INSTRUCTIONS TO FOLLOW:
Among the entries below, find the lines with "аккаунта" and copy them.

(Collected data)
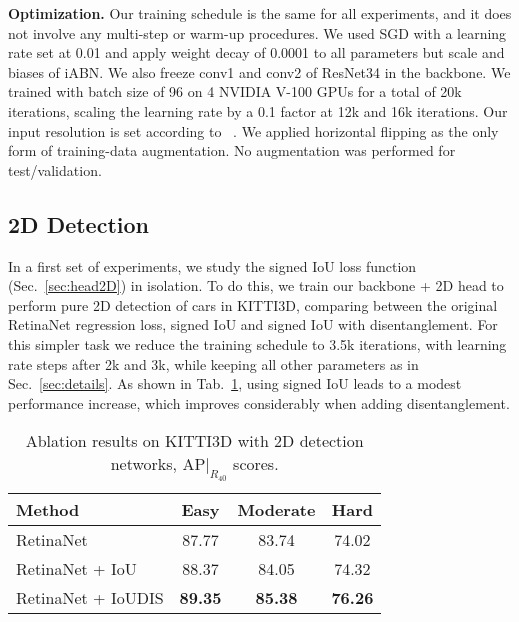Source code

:\documentclass[10pt,twocolumn,letterpaper]{article}
\newcommand{\iABN}{iABN\xspace}
\newcommand{\ioudis}{IoUDIS}
\renewcommand{\paragraph}[1]{

        \vspace{3pt}
	\noindent\textbf{#1}}
\begin{document}
\paragraph{Optimization.} Our training schedule is the same for all experiments, and it does not involve any multi-step or warm-up procedures. We used SGD with a learning rate set at 0.01 and apply weight decay of 0.0001 to all parameters but scale and biases of \iABN. We also freeze conv1 and conv2 of ResNet34 in the backbone. We trained with batch size of 96 on 4 NVIDIA V-100 GPUs for a total of 20k iterations, scaling the learning rate by a 0.1 factor at 12k and 16k iterations. Our input resolution is set according to ~\cite{Manhardt_2019_CVPR}. We applied horizontal flipping as the only form of training-data augmentation. No augmentation was performed for test/validation.



\subsection{2D Detection}

In a first set of experiments, we study the signed IoU loss function (Sec.~\ref{sec:head2D}) in isolation.
To do this, we train our backbone + 2D head to perform pure 2D detection of cars in KITTI3D, comparing between the original RetinaNet regression loss, signed IoU and signed IoU with disentanglement.
For this simpler task we reduce the training schedule to 3.5k iterations, with learning rate steps after 2k and 3k, while keeping all other parameters as in Sec.~\ref{sec:details}.
As shown in Tab.~\ref{tab:results2d}, using signed IoU leads to a modest performance increase, which improves considerably when adding disentanglement.
\begin{table}[th]
    \centering
    {\footnotesize
    \begin{tabular}{l|ccc}
        \toprule
        Method & Easy & Moderate & Hard \\
        \midrule
        RetinaNet & 87.77 & 83.74 & 74.02 \\
        RetinaNet + IoU & 88.37 & 84.05 & 74.32 \\
        RetinaNet + \ioudis & \textbf{89.35} & \textbf{85.38} & \textbf{76.26} \\
        \bottomrule
    \end{tabular}}
    \caption{Ablation results on KITTI3D with 2D detection networks, $\text{AP}|_{R_{40}}$ scores.}
    \vspace{-1em}
    \label{tab:results2d}
\end{table}
\end{document}
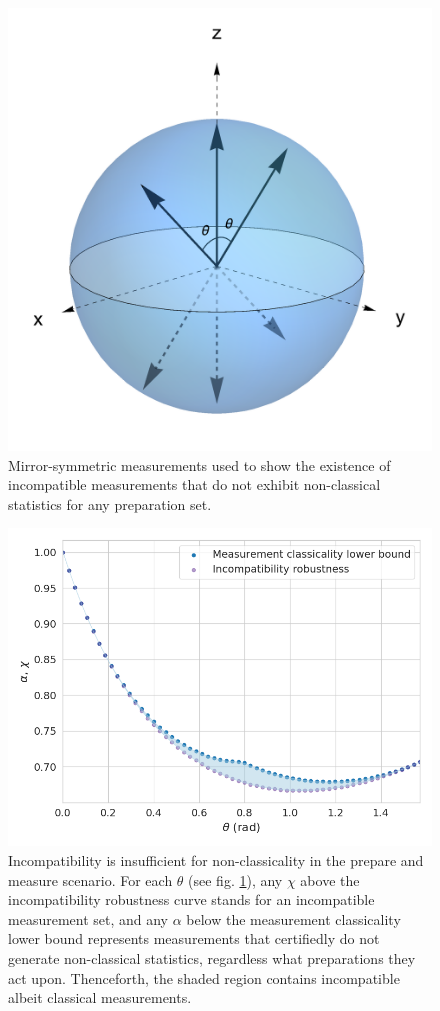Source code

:\documentclass[a4paper,preprintnumbers,floatfix,superscriptaddress,pra,twocolumn,showpacs,notitlepage,longbibliography]{revtex4-2}
\begin{document}
        \begin{figure}
            \centering
            \includegraphics[width=.8\columnwidth]{mirror-symmetric-measurements.png}
            \caption{Mirror-symmetric measurements used to show the existence of incompatible measurements that do not exhibit non-classical statistics for any preparation set.}
            \label{fig:mirror-symmetric-measurements}
        \end{figure}
        
        \begin{figure}
            \centering
            \includegraphics[width=\columnwidth]{incompatibility-vs-classicality.png}
            \caption{Incompatibility is insufficient for non-classicality in the prepare and measure scenario. For each $\theta$ (see fig. \ref{fig:mirror-symmetric-measurements}), any $\chi$ above the incompatibility robustness curve stands for an incompatible measurement set, and any $\alpha$ below the measurement classicality lower bound represents measurements that certifiedly do not generate non-classical statistics, regardless what preparations they act upon. Thenceforth, the shaded region contains incompatible albeit classical measurements.}
            \label{fig:incompatibility-vs-classicality}
        \end{figure}
\end{document}
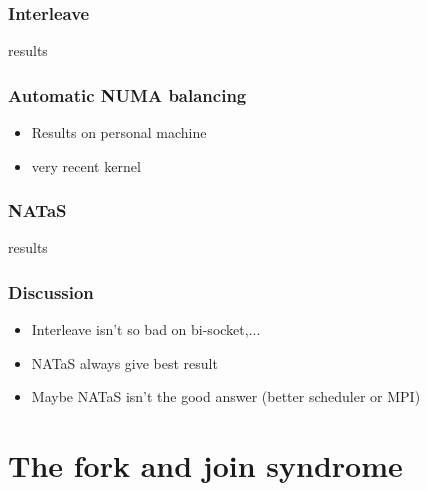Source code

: \documentclass[oneside,12t]{classes/Thesis}
\begin{document}
\subsection{Interleave}
results
\subsection{Automatic NUMA balancing}
  \begin{itemize}
    \item Results on personal machine
    \item very recent kernel
  \end{itemize}
\subsection{NATaS}
results
\subsection{Discussion}
  \begin{itemize}
    \item Interleave isn't so bad on bi-socket,...
    \item NATaS always give best result
    \item Maybe NATaS isn't the good answer (better scheduler or MPI)
  \end{itemize}


\chapter{The fork and join syndrome}
\minitoc
\vspace{1cm}
\end{document}
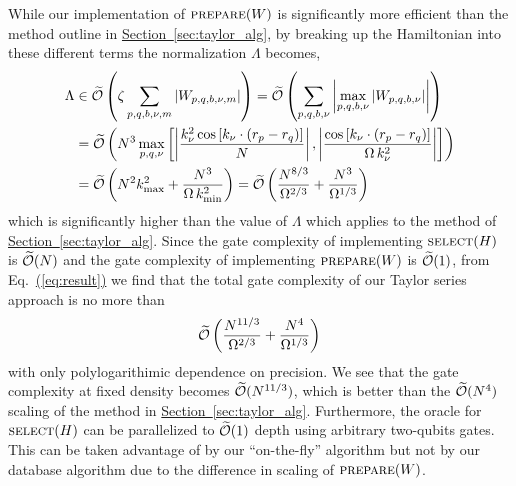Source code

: \documentclass[superscriptaddress,aps,pra,nofootinbib,notitlepage,10pt,longbibliography]{revtex4-1}
\newcommand{\eq}[1]{Eq.~\hyperref[eq:#1]{(\ref*{eq:#1})}}
\renewcommand{\sec}[1]{\hyperref[sec:#1]{Section~\ref*{sec:#1}}}
\begin{document}
While our implementation of $\textsc{prepare}(W)$ is significantly more efficient than the method outline in \sec{taylor_alg}, by breaking up the Hamiltonian into these different terms the normalization $\Lambda$ becomes,
\begin{align}
\label{eq:fly_lambda}
\Lambda & \in \widetilde{\cal O}\left( \zeta \sum_{p,q,b,\nu,m} \left | W_{p,q,b,\nu,m} \right | \right) =  \widetilde{\cal O}\left(\sum_{p,q,b,\nu} \left | \max_{p,q,b,\nu} \left |W_{p,q,b,\nu} \right | \right | \right)\\
%
& = \widetilde{\cal O}\left(N^3 \max_{p,q,\nu} \left[ \left |\frac{k_\nu^2 \cos \left[k_\nu \cdot \left(r_p - r_q\right)\right]}{N}  \right |, \left| \frac{\cos \left[k_\nu \cdot \left(r_p - r_q\right)\right]}{\Omega \, k_\nu^2} \right |  \right]\right)\nonumber\\
& = \widetilde{\cal O}\left( N^2 k_{\textrm{max}}^2 + \frac{N^3}{\Omega \, k_{\textrm{min}}^2} \right)
%
= \widetilde{\cal O}\left( \frac{N^{8/3}}{\Omega^{2 /3}} + \frac{N^3}{ \Omega^{1/3}} \right) \nonumber
\end{align}
which is significantly higher than the value of $\Lambda$ which applies to the method of \sec{taylor_alg}. Since the gate complexity of implementing $\textsc{select}(H)$ is $\widetilde{\cal O}(N)$ and the gate complexity of implementing $\textsc{prepare}(W)$ is $\widetilde{\cal O}(1)$, from \eq{result} we find that the total gate complexity of our Taylor series approach is no more than
\begin{equation}
\widetilde{\cal O}\left( \frac{N^{11/3}}{\Omega^{2 /3}} + \frac{N^4}{\Omega^{1/3}}\right)
\end{equation}
with only polylogarithimic dependence on precision. We see that the gate complexity at fixed density becomes $\widetilde{\cal O}(N^{11/3})$, which is better than the $\widetilde{\cal O}(N^4)$ scaling of the method in \sec{taylor_alg}. Furthermore, the oracle for $\textsc{select}(H)$ can be parallelized to $\widetilde{\cal O}(1)$ depth using arbitrary two-qubits gates. This can be taken advantage of by our ``on-the-fly'' algorithm but not by our database algorithm due to the difference in scaling of $\textsc{prepare}(W)$. 
\end{document}
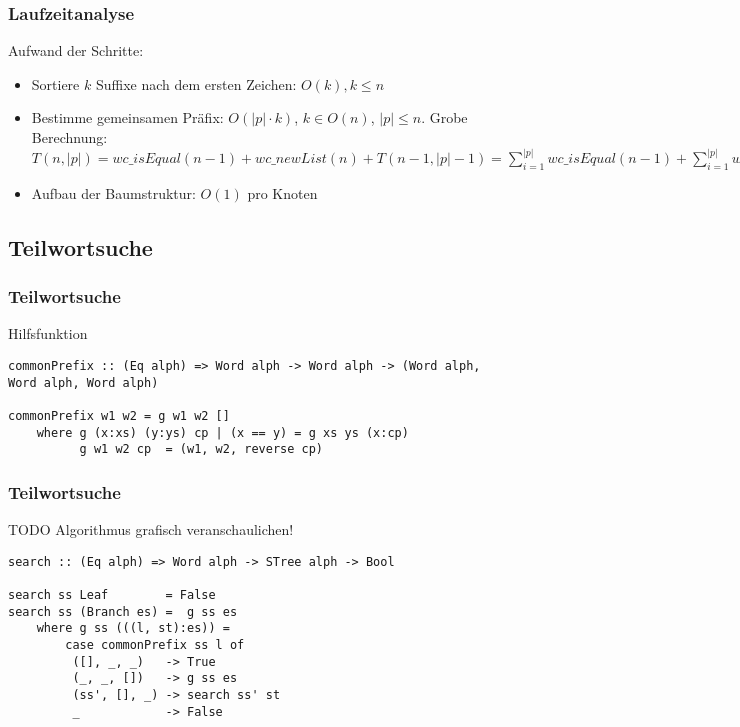 \documentclass{beamer}
\begin{document}
\begin{frame}[fragile]
\frametitle{Laufzeitanalyse}
Aufwand der Schritte:
\begin{itemize}
    \item Sortiere $k$ Suffixe nach dem ersten Zeichen: $O(k), k \le n$
    \item Bestimme gemeinsamen Präfix: $O(|p| \cdot k)$, $k \in O(n)$, $|p| \le n$.
    Grobe Berechnung: $T(n,|p|) = wc\_isEqual(n - 1) + wc\_newList(n) + T(n-1,|p|-1) = \sum_{i = 1}^{|p|}{wc\_isEqual(n-1)} + \sum_{i = 1}^{|p|}{wc\_newList(n)} \in O(|p| \cdot n)$
    \item Aufbau der Baumstruktur: $O(1)$ pro Knoten
\end{itemize}
\medskip
\end{frame}

\subsection{Teilwortsuche}

\begin{frame}[fragile]
\frametitle{Teilwortsuche}
Hilfsfunktion
\begin{lstlisting}
commonPrefix :: (Eq alph) => Word alph -> Word alph -> (Word alph, Word alph, Word alph)

commonPrefix w1 w2 = g w1 w2 []
    where g (x:xs) (y:ys) cp | (x == y) = g xs ys (x:cp)
          g w1 w2 cp  = (w1, w2, reverse cp)
\end{lstlisting}
\begin{example}

\end{example}
\end{frame}

\begin{frame}[fragile]
\frametitle{Teilwortsuche}
TODO Algorithmus grafisch veranschaulichen!
\begin{lstlisting}
search :: (Eq alph) => Word alph -> STree alph -> Bool

search ss Leaf        = False
search ss (Branch es) =  g ss es
    where g ss (((l, st):es)) =
        case commonPrefix ss l of
         ([], _, _)   -> True
         (_, _, [])   -> g ss es
         (ss', [], _) -> search ss' st
         _            -> False
\end{lstlisting}
\end{frame}
\end{document}
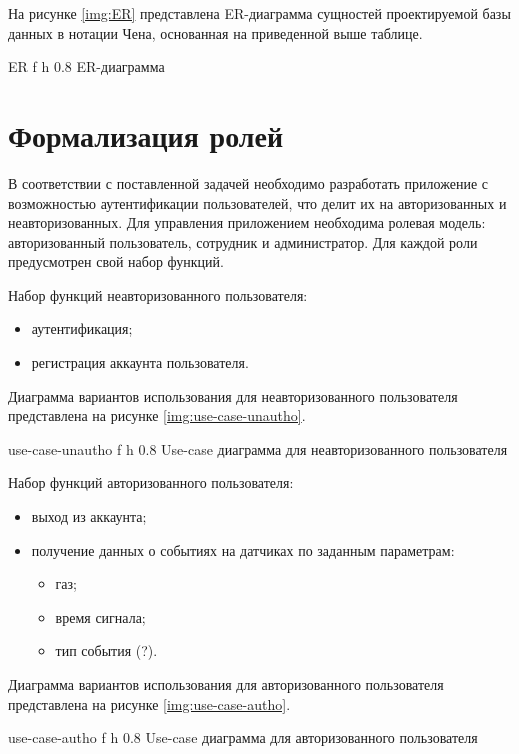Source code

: На рисунке \ref{img:ER} представлена ER-диаграмма сущностей проектируемой базы данных в нотации Чена, основанная на приведенной выше таблице.

    {ER}
    {f}
    {h}
    {0.8\textwidth}
    {ER-диаграмма}


\section{Формализация ролей}
В соответствии с поставленной задачей необходимо разработать приложение с возможностью аутентификации пользователей, что делит их на авторизованных и неавторизованных. Для управления приложением необходима ролевая модель: авторизованный пользователь, сотрудник и администратор. Для каждой роли предусмотрен свой набор функций.

Набор функций неавторизованного пользователя:

\begin{itemize}
	\item аутентификация;
	\item регистрация аккаунта пользователя.
\end{itemize}

Диаграмма вариантов использования для неавторизованного пользователя представлена на рисунке \ref{img:use-case-unautho}.
\clearpage

    {use-case-unautho}
    {f}
    {h}
    {0.8\textwidth}
    {Use-case диаграмма для неавторизованного пользователя}

Набор функций авторизованного пользователя:

\begin{itemize}
	\item выход из аккаунта;
        \item получение данных о событиях на датчиках по заданным параметрам:
        \begin{itemize}
            \item газ;
            \item время сигнала;
            \item тип события (?).
        \end{itemize}
\end{itemize}

Диаграмма вариантов использования для авторизованного пользователя представлена на рисунке \ref{img:use-case-autho}.

    {use-case-autho}
    {f}
    {h}
    {0.8\textwidth}
    {Use-case диаграмма для авторизованного пользователя}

SOLUTION FOR THIS EXERCISE:
	\item регистрация аккаунта пользователя.
	\item выход из аккаунта;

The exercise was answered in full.